* _Task requirements_
Everything from the first line of the data through the line with "- 5HP-h(pc), 4HP, 強ディマカイルス-派生, DR 4HP, 強グラディウス: 4232" is to be echoed exactly, minus the pictures.

* _Supplied material_
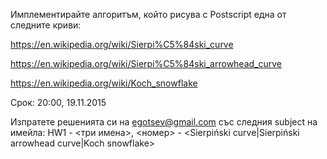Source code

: Имплементирайте алгоритъм, който рисува с Postscript една от следните криви:

https://en.wikipedia.org/wiki/Sierpi%C5%84ski_curve

https://en.wikipedia.org/wiki/Sierpi%C5%84ski_arrowhead_curve

https://en.wikipedia.org/wiki/Koch_snowflake



Срок: 20:00, 19.11.2015

Изпратете решенията си на egotsev@gmail.com със следния subject на имейла:
HW1 - <три имена>, <номер> - <Sierpiński curve|Sierpiński arrowhead curve|Koch snowflake>
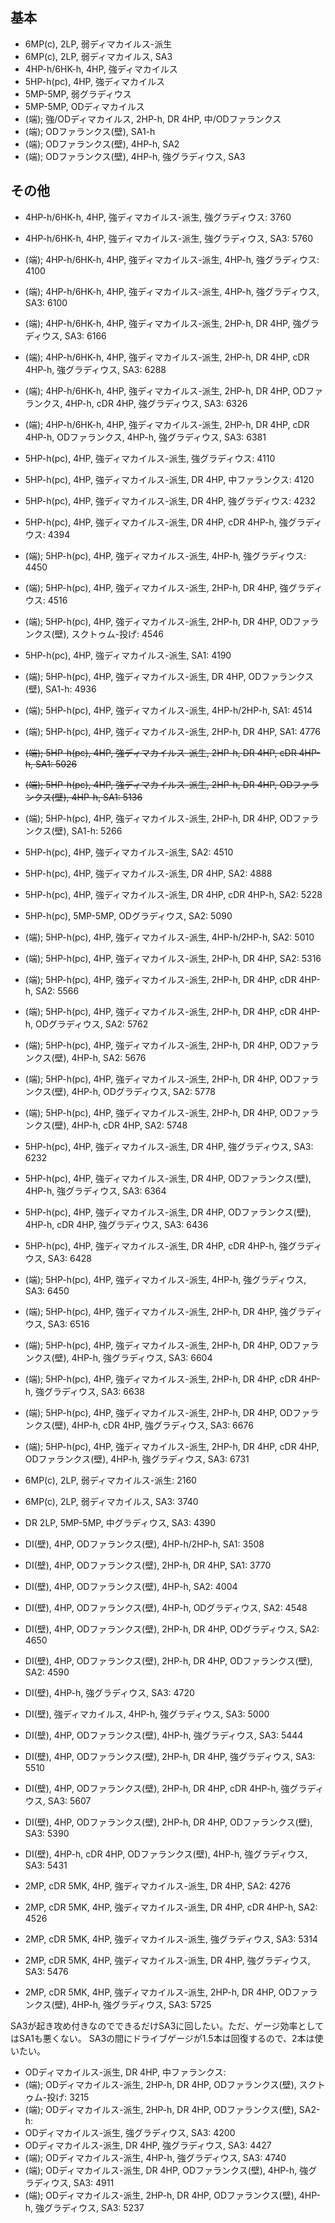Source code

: ## 基本

- 6MP(c), 2LP, 弱ディマカイルス-派生
- 6MP(c), 2LP, 弱ディマカイルス, SA3
- 4HP-h/6HK-h, 4HP, 強ディマカイルス
- 5HP-h(pc), 4HP, 強ディマカイルス
- 5MP-5MP, 弱グラディウス
- 5MP-5MP, ODディマカイルス
- (端); 強/ODディマカイルス, 2HP-h, DR 4HP, 中/ODファランクス
- (端); ODファランクス(壁), SA1-h
- (端); ODファランクス(壁), 4HP-h, SA2
- (端); ODファランクス(壁), 4HP-h, 強グラディウス, SA3

## その他

- 4HP-h/6HK-h, 4HP, 強ディマカイルス-派生, 強グラディウス: 3760
- 4HP-h/6HK-h, 4HP, 強ディマカイルス-派生, 強グラディウス, SA3: 5760
- (端); 4HP-h/6HK-h, 4HP, 強ディマカイルス-派生, 4HP-h, 強グラディウス: 4100
- (端); 4HP-h/6HK-h, 4HP, 強ディマカイルス-派生, 4HP-h, 強グラディウス, SA3: 6100
- (端); 4HP-h/6HK-h, 4HP, 強ディマカイルス-派生, 2HP-h, DR 4HP, 強グラディウス, SA3: 6166
- (端); 4HP-h/6HK-h, 4HP, 強ディマカイルス-派生, 2HP-h, DR 4HP, cDR 4HP-h, 強グラディウス, SA3: 6288
- (端); 4HP-h/6HK-h, 4HP, 強ディマカイルス-派生, 2HP-h, DR 4HP, ODファランクス, 4HP-h, cDR 4HP, 強グラディウス, SA3: 6326
- (端); 4HP-h/6HK-h, 4HP, 強ディマカイルス-派生, 2HP-h, DR 4HP, cDR 4HP-h, ODファランクス, 4HP-h, 強グラディウス, SA3: 6381

- 5HP-h(pc), 4HP, 強ディマカイルス-派生, 強グラディウス: 4110
- 5HP-h(pc), 4HP, 強ディマカイルス-派生, DR 4HP, 中ファランクス: 4120
- 5HP-h(pc), 4HP, 強ディマカイルス-派生, DR 4HP, 強グラディウス: 4232
- 5HP-h(pc), 4HP, 強ディマカイルス-派生, DR 4HP, cDR 4HP-h, 強グラディウス: 4394
- (端); 5HP-h(pc), 4HP, 強ディマカイルス-派生, 4HP-h, 強グラディウス: 4450
- (端); 5HP-h(pc), 4HP, 強ディマカイルス-派生, 2HP-h, DR 4HP, 強グラディウス: 4516
- (端); 5HP-h(pc), 4HP, 強ディマカイルス-派生, 2HP-h, DR 4HP, ODファランクス(壁), スクトゥム-投げ: 4546

- 5HP-h(pc), 4HP, 強ディマカイルス-派生, SA1: 4190
- (端); 5HP-h(pc), 4HP, 強ディマカイルス-派生, DR 4HP, ODファランクス(壁), SA1-h: 4936
- (端); 5HP-h(pc), 4HP, 強ディマカイルス-派生, 4HP-h/2HP-h, SA1: 4514
- (端); 5HP-h(pc), 4HP, 強ディマカイルス-派生, 2HP-h, DR 4HP, SA1: 4776
- ~~(端); 5HP-h(pc), 4HP, 強ディマカイルス-派生, 2HP-h, DR 4HP, cDR 4HP-h, SA1: 5026~~
- ~~(端); 5HP-h(pc), 4HP, 強ディマカイルス-派生, 2HP-h, DR 4HP, ODファランクス(壁), 4HP-h, SA1: 5136~~
- (端); 5HP-h(pc), 4HP, 強ディマカイルス-派生, 2HP-h, DR 4HP, ODファランクス(壁), SA1-h: 5266

- 5HP-h(pc), 4HP, 強ディマカイルス-派生, SA2: 4510
- 5HP-h(pc), 4HP, 強ディマカイルス-派生, DR 4HP, SA2: 4888
- 5HP-h(pc), 4HP, 強ディマカイルス-派生, DR 4HP, cDR 4HP-h, SA2: 5228
- 5HP-h(pc), 5MP-5MP, ODグラディウス, SA2: 5090
- (端); 5HP-h(pc), 4HP, 強ディマカイルス-派生, 4HP-h/2HP-h, SA2: 5010
- (端); 5HP-h(pc), 4HP, 強ディマカイルス-派生, 2HP-h, DR 4HP, SA2: 5316
- (端); 5HP-h(pc), 4HP, 強ディマカイルス-派生, 2HP-h, DR 4HP, cDR 4HP-h, SA2: 5566
- (端); 5HP-h(pc), 4HP, 強ディマカイルス-派生, 2HP-h, DR 4HP, cDR 4HP-h, ODグラディウス, SA2: 5762
- (端); 5HP-h(pc), 4HP, 強ディマカイルス-派生, 2HP-h, DR 4HP, ODファランクス(壁), 4HP-h, SA2: 5676
- (端); 5HP-h(pc), 4HP, 強ディマカイルス-派生, 2HP-h, DR 4HP, ODファランクス(壁), 4HP-h, ODグラディウス, SA2: 5778
- (端); 5HP-h(pc), 4HP, 強ディマカイルス-派生, 2HP-h, DR 4HP, ODファランクス(壁), 4HP-h, cDR 4HP, SA2: 5748

- 5HP-h(pc), 4HP, 強ディマカイルス-派生, DR 4HP, 強グラディウス, SA3: 6232
- 5HP-h(pc), 4HP, 強ディマカイルス-派生, DR 4HP, ODファランクス(壁), 4HP-h, 強グラディウス, SA3: 6364
- 5HP-h(pc), 4HP, 強ディマカイルス-派生, DR 4HP, ODファランクス(壁), 4HP-h, cDR 4HP, 強グラディウス, SA3: 6436
- 5HP-h(pc), 4HP, 強ディマカイルス-派生, DR 4HP, cDR 4HP-h, 強グラディウス, SA3: 6428
- (端); 5HP-h(pc), 4HP, 強ディマカイルス-派生, 4HP-h, 強グラディウス, SA3: 6450
- (端); 5HP-h(pc), 4HP, 強ディマカイルス-派生, 2HP-h, DR 4HP, 強グラディウス, SA3: 6516
- (端); 5HP-h(pc), 4HP, 強ディマカイルス-派生, 2HP-h, DR 4HP, ODファランクス(壁), 4HP-h, 強グラディウス, SA3: 6604
- (端); 5HP-h(pc), 4HP, 強ディマカイルス-派生, 2HP-h, DR 4HP, cDR 4HP-h, 強グラディウス, SA3: 6638
- (端); 5HP-h(pc), 4HP, 強ディマカイルス-派生, 2HP-h, DR 4HP, ODファランクス(壁), 4HP-h, cDR 4HP, 強グラディウス, SA3: 6676
- (端); 5HP-h(pc), 4HP, 強ディマカイルス-派生, 2HP-h, DR 4HP, cDR 4HP, ODファランクス(壁), 4HP-h, 強グラディウス, SA3: 6731

- 6MP(c), 2LP, 弱ディマカイルス-派生: 2160
- 6MP(c), 2LP, 弱ディマカイルス, SA3: 3740

- DR 2LP, 5MP-5MP, 中グラディウス, SA3: 4390

- DI(壁), 4HP, ODファランクス(壁), 4HP-h/2HP-h, SA1: 3508
- DI(壁), 4HP, ODファランクス(壁), 2HP-h, DR 4HP, SA1: 3770

- DI(壁), 4HP, ODファランクス(壁), 4HP-h, SA2: 4004
- DI(壁), 4HP, ODファランクス(壁), 4HP-h, ODグラディウス, SA2: 4548
- DI(壁), 4HP, ODファランクス(壁), 2HP-h, DR 4HP, ODグラディウス, SA2: 4650
- DI(壁), 4HP, ODファランクス(壁), 2HP-h, DR 4HP, ODファランクス(壁), SA2: 4590

- DI(壁), 4HP-h, 強グラディウス, SA3: 4720
- DI(壁), 強ディマカイルス, 4HP-h, 強グラディウス, SA3: 5000
- DI(壁), 4HP, ODファランクス(壁), 4HP-h, 強グラディウス, SA3: 5444
- DI(壁), 4HP, ODファランクス(壁), 2HP-h, DR 4HP, 強グラディウス, SA3: 5510
- DI(壁), 4HP, ODファランクス(壁), 2HP-h, DR 4HP, cDR 4HP-h, 強グラディウス, SA3: 5607
- DI(壁), 4HP, ODファランクス(壁), 2HP-h, DR 4HP, ODファランクス(壁), SA3: 5390
- DI(壁), 4HP-h, cDR 4HP, ODファランクス(壁), 4HP-h, 強グラディウス, SA3: 5431

- 2MP, cDR 5MK, 4HP, 強ディマカイルス-派生, DR 4HP, SA2: 4276
- 2MP, cDR 5MK, 4HP, 強ディマカイルス-派生, DR 4HP, cDR 4HP-h, SA2: 4526
- 2MP, cDR 5MK, 4HP, 強ディマカイルス-派生, 強グラディウス, SA3: 5314
- 2MP, cDR 5MK, 4HP, 強ディマカイルス-派生, DR 4HP, 強グラディウス, SA3: 5476
- 2MP, cDR 5MK, 4HP, 強ディマカイルス-派生, 2HP-h, DR 4HP, ODファランクス(壁), 4HP-h, 強グラディウス, SA3: 5725

SA3が起き攻め付きなのでできるだけSA3に回したい。ただ、ゲージ効率としてはSA1も悪くない。
SA3の間にドライブゲージが1.5本は回復するので、2本は使いたい。

- ODディマカイルス-派生, DR 4HP, 中ファランクス:
- (端); ODディマカイルス-派生, 2HP-h, DR 4HP, ODファランクス(壁), スクトゥム-投げ: 3215
- (端); ODディマカイルス-派生, 2HP-h, DR 4HP, ODファランクス(壁), SA2-h:
- ODディマカイルス-派生, 強グラディウス, SA3: 4200
- ODディマカイルス-派生, DR 4HP, 強グラディウス, SA3: 4427
- (端); ODディマカイルス-派生, 4HP-h, 強グラディウス, SA3: 4740
- (端); ODディマカイルス-派生, DR 4HP, ODファランクス(壁), 4HP-h, 強グラディウス, SA3: 4911
- (端); ODディマカイルス-派生, 2HP-h, DR 4HP, ODファランクス(壁), 4HP-h, 強グラディウス, SA3: 5237
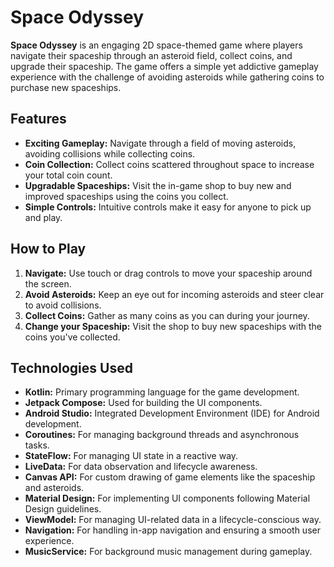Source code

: # Space Odyssey

**Space Odyssey** is an engaging 2D space-themed game where players navigate their spaceship through an asteroid field, collect coins, and upgrade their spaceship. 
The game offers a simple yet addictive gameplay experience with the challenge of avoiding asteroids while gathering coins to purchase new spaceships.

## Features

- **Exciting Gameplay:** Navigate through a field of moving asteroids, avoiding collisions while collecting coins.
- **Coin Collection:** Collect coins scattered throughout space to increase your total coin count.
- **Upgradable Spaceships:** Visit the in-game shop to buy new and improved spaceships using the coins you collect.
- **Simple Controls:** Intuitive controls make it easy for anyone to pick up and play.

## How to Play

1. **Navigate:** Use touch or drag controls to move your spaceship around the screen.
2. **Avoid Asteroids:** Keep an eye out for incoming asteroids and steer clear to avoid collisions.
3. **Collect Coins:** Gather as many coins as you can during your journey.
4. **Change your Spaceship:** Visit the shop to buy new spaceships with the coins you've collected.

## Technologies Used

- **Kotlin:** Primary programming language for the game development.
- **Jetpack Compose:** Used for building the UI components.
- **Android Studio:** Integrated Development Environment (IDE) for Android development.
- **Coroutines:** For managing background threads and asynchronous tasks.
- **StateFlow:** For managing UI state in a reactive way.
- **LiveData:** For data observation and lifecycle awareness.
- **Canvas API:** For custom drawing of game elements like the spaceship and asteroids.
- **Material Design:** For implementing UI components following Material Design guidelines.
- **ViewModel:** For managing UI-related data in a lifecycle-conscious way.
- **Navigation:** For handling in-app navigation and ensuring a smooth user experience.
- **MusicService:** For background music management during gameplay.

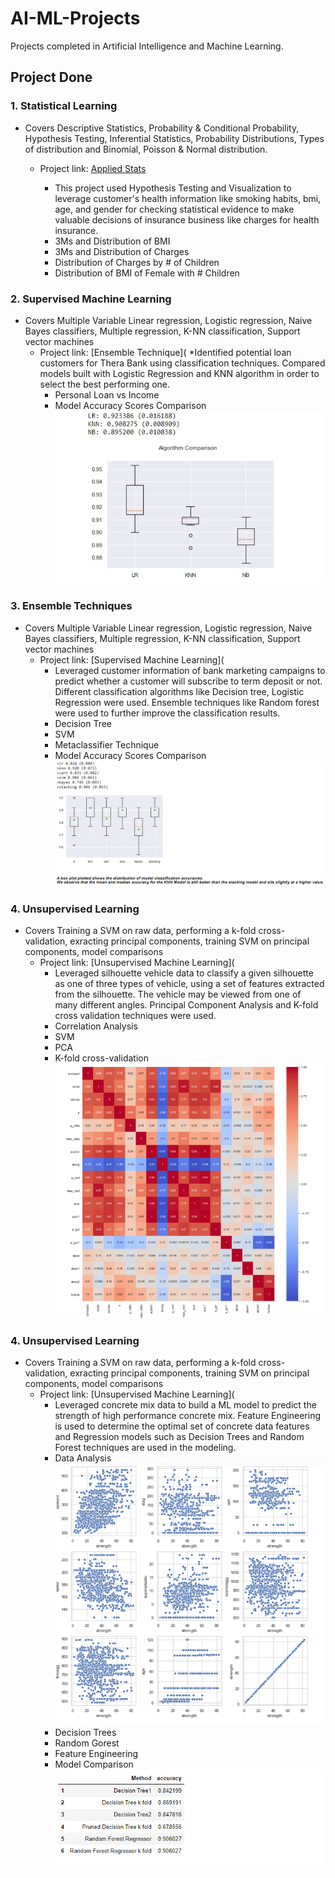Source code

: # AI-ML-Projects
Projects completed in Artificial Intelligence and Machine Learning.
## Project Done
### 1. Statistical Learning
* Covers Descriptive Statistics, Probability & Conditional Probability, Hypothesis Testing, Inferential Statistics, Probability Distributions, Types of distribution and Binomial, Poisson & Normal distribution.
    * Project link: [Applied Stats](https://github.com/vvenkatac/AI-ML-Projects/tree/main/01_Applied_Stats)  

      * This project used Hypothesis Testing and Visualization to leverage customer's health information like smoking habits, bmi, age, and gender for checking statistical     evidence to make valuable decisions of insurance business like charges for health insurance.
      * 3Ms and Distribution of BMI
      * 3Ms and Distribution of Charges
      * Distribution of Charges by # of Children
      * Distribution of BMI of Female with # Children
### 2. Supervised Machine Learning
* Covers Multiple Variable Linear regression, Logistic regression, Naive Bayes classifiers, Multiple regression, K-NN classification, Support vector machines
    * Project link: [Ensemble Technique](
         *Identified potential loan customers for Thera Bank using classification techniques. Compared models built with Logistic Regression and KNN algorithm in order to select   the best performing one.
         * Personal Loan vs Income
         * Model Accuracy Scores Comparison <br>
         ![](Images_Main/SL_Image.png)
### 3. Ensemble Techniques
* Covers Multiple Variable Linear regression, Logistic regression, Naive Bayes classifiers, Multiple regression, K-NN classification, Support vector machines
    * Project link: [Supervised Machine Learning](
         * Leveraged customer information of bank marketing campaigns to predict whether a customer will subscribe to term deposit or not. Different classification algorithms like Decision tree, Logistic Regression were used. Ensemble techniques like Random forest were used to further improve the classification results.
         * Decision Tree 
         * SVM 
         * Metaclassifier Technique 
         * Model Accuracy Scores Comparison <br>
         ![](Images_Main/Ensemble_Image.PNG)
### 4. Unsupervised Learning
* Covers Training a SVM on raw data, performing a k-fold cross-validation, exracting principal components, training SVM on principal components, model comparisons 
    * Project link: [Unsupervised Machine Learning](
         * Leveraged silhouette vehicle data to  classify a given silhouette as one of three types of vehicle, using a set of features extracted from the silhouette. The vehicle may be viewed from one of many different angles. Principal Component Analysis and K-fold cross validation techniques were used.
         * Correlation Analysis
         * SVM 
         * PCA 
         * K-fold cross-validation <br>
         ![](Images_Main/USL_Image.PNG)
 ### 4. Unsupervised Learning
* Covers Training a SVM on raw data, performing a k-fold cross-validation, exracting principal components, training SVM on principal components, model comparisons 
    * Project link: [Unsupervised Machine Learning](
         * Leveraged concrete mix data to build a ML model to predict the strength of high performance concrete mix. Feature Engineering is used to determine the optimal set of concrete data features and Regression models such as Decision Trees and Random Forest techniques are used in the  modeling. 
         * Data Analysis <br>
         ![](Images_Main/fmst_Image1.PNG) <br>
         * Decision Trees
         * Random Gorest
         * Feature Engineering 
         * Model Comparison <br>
         ![](Images_Main/fmst_Image2.PNG) 
                  
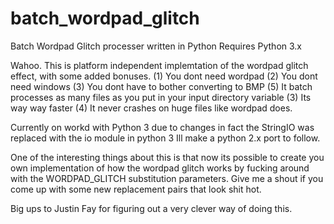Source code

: # batch_wordpad_glitch
Batch Wordpad Glitch processer written in Python
Requires Python 3.x

Wahoo. This is platform independent implemtation of the wordpad glitch effect, with some added bonuses.
(1) You dont need wordpad
(2) You dont need windows
(3) You dont have to bother converting to BMP
(5) It batch processes as many files as you put in your input directory variable
(3) Its way way faster
(4) It never crashes on huge files like wordpad does.


Currently on workd with Python 3 due to changes in fact the StringIO was replaced with the io module in python 3
Ill make a python 2.x port to follow.

One of the interesting things about this is that now its possible to create you own implementation of how
the wordpad glitch works by fucking around with the WORDPAD_GLITCH substitution parameters. Give me
a shout if you come up with some new replacement pairs that look shit hot.

Big ups to Justin Fay for figuring out a very clever way of doing this.

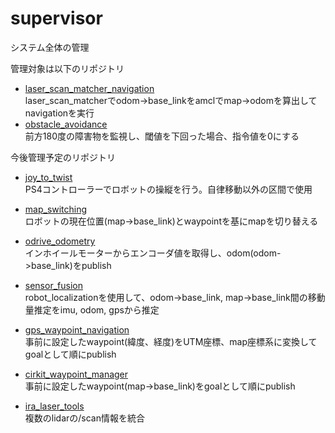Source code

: # supervisor
システム全体の管理

管理対象は以下のリポジトリ

- [laser_scan_matcher_navigation](https://github.com/TSUKUBA-CHALLENGE/laser_scan_matcher_navigation)  
laser_scan_matcherでodom->base_linkをamclでmap->odomを算出してnavigationを実行
- [obstacle_avoidance](https://github.com/TSUKUBA-CHALLENGE/obstacle_avoidance)  
前方180度の障害物を監視し、閾値を下回った場合、指令値を0にする

今後管理予定のリポジトリ

- [joy_to_twist](https://github.com/TSUKUBA-CHALLENGE/joy_to_twist)  
PS4コントローラーでロボットの操縦を行う。自律移動以外の区間で使用

- [map_switching](https://github.com/TSUKUBA-CHALLENGE/map_switching)  
ロボットの現在位置(map->base_link)とwaypointを基にmapを切り替える

- [odrive_odometry](https://github.com/TSUKUBA-CHALLENGE/odrive_odometry)  
インホイールモーターからエンコーダ値を取得し、odom(odom->base_link)をpublish

- [sensor_fusion](https://github.com/TSUKUBA-CHALLENGE/sensor_fusion)  
robot_localizationを使用して、odom->base_link, map->base_link間の移動量推定をimu, odom, gpsから推定

- [gps_waypoint_navigation](https://github.com/TSUKUBA-CHALLENGE/gps_waypoint_navigation)  
事前に設定したwaypoint(緯度、経度)をUTM座標、map座標系に変換してgoalとして順にpublish

- [cirkit_waypoint_manager](https://github.com/TSUKUBA-CHALLENGE/cirkit_waypoint_manager)  
事前に設定したwaypoint(map->base_link)をgoalとして順にpublish

- [ira_laser_tools](https://github.com/TSUKUBA-CHALLENGE/ira_laser_tools)  
複数のlidarの/scan情報を統合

* _Solution_
Source code

: Имплементирайте алгоритъм, който рисува с Postscript една от следните криви:

https://en.wikipedia.org/wiki/Sierpi%C5%84ski_curve

https://en.wikipedia.org/wiki/Sierpi%C5%84ski_arrowhead_curve

https://en.wikipedia.org/wiki/Koch_snowflake



Срок: 20:00, 19.11.2015

Изпратете решенията си на egotsev@gmail.com със следния subject на имейла:
HW1 - <три имена>, <номер> - <Sierpiński curve|Sierpiński arrowhead curve|Koch snowflake>
Source code

: ## 基本

- 6MP(c), 2LP, 弱ディマカイルス-派生
- 6MP(c), 2LP, 弱ディマカイルス, SA3
- 4HP-h/6HK-h, 4HP, 強ディマカイルス
- 5HP-h(pc), 4HP, 強ディマカイルス
- 5MP-5MP, 弱グラディウス
- 5MP-5MP, ODディマカイルス
- (端); 強/ODディマカイルス, 2HP-h, DR 4HP, 中/ODファランクス
- (端); ODファランクス(壁), SA1-h
- (端); ODファランクス(壁), 4HP-h, SA2
- (端); ODファランクス(壁), 4HP-h, 強グラディウス, SA3

## その他

- 4HP-h/6HK-h, 4HP, 強ディマカイルス-派生, 強グラディウス: 3760
- 4HP-h/6HK-h, 4HP, 強ディマカイルス-派生, 強グラディウス, SA3: 5760
- (端); 4HP-h/6HK-h, 4HP, 強ディマカイルス-派生, 4HP-h, 強グラディウス: 4100
- (端); 4HP-h/6HK-h, 4HP, 強ディマカイルス-派生, 4HP-h, 強グラディウス, SA3: 6100
- (端); 4HP-h/6HK-h, 4HP, 強ディマカイルス-派生, 2HP-h, DR 4HP, 強グラディウス, SA3: 6166
- (端); 4HP-h/6HK-h, 4HP, 強ディマカイルス-派生, 2HP-h, DR 4HP, cDR 4HP-h, 強グラディウス, SA3: 6288
- (端); 4HP-h/6HK-h, 4HP, 強ディマカイルス-派生, 2HP-h, DR 4HP, ODファランクス, 4HP-h, cDR 4HP, 強グラディウス, SA3: 6326
- (端); 4HP-h/6HK-h, 4HP, 強ディマカイルス-派生, 2HP-h, DR 4HP, cDR 4HP-h, ODファランクス, 4HP-h, 強グラディウス, SA3: 6381

- 5HP-h(pc), 4HP, 強ディマカイルス-派生, 強グラディウス: 4110
- 5HP-h(pc), 4HP, 強ディマカイルス-派生, DR 4HP, 中ファランクス: 4120
- 5HP-h(pc), 4HP, 強ディマカイルス-派生, DR 4HP, 強グラディウス: 4232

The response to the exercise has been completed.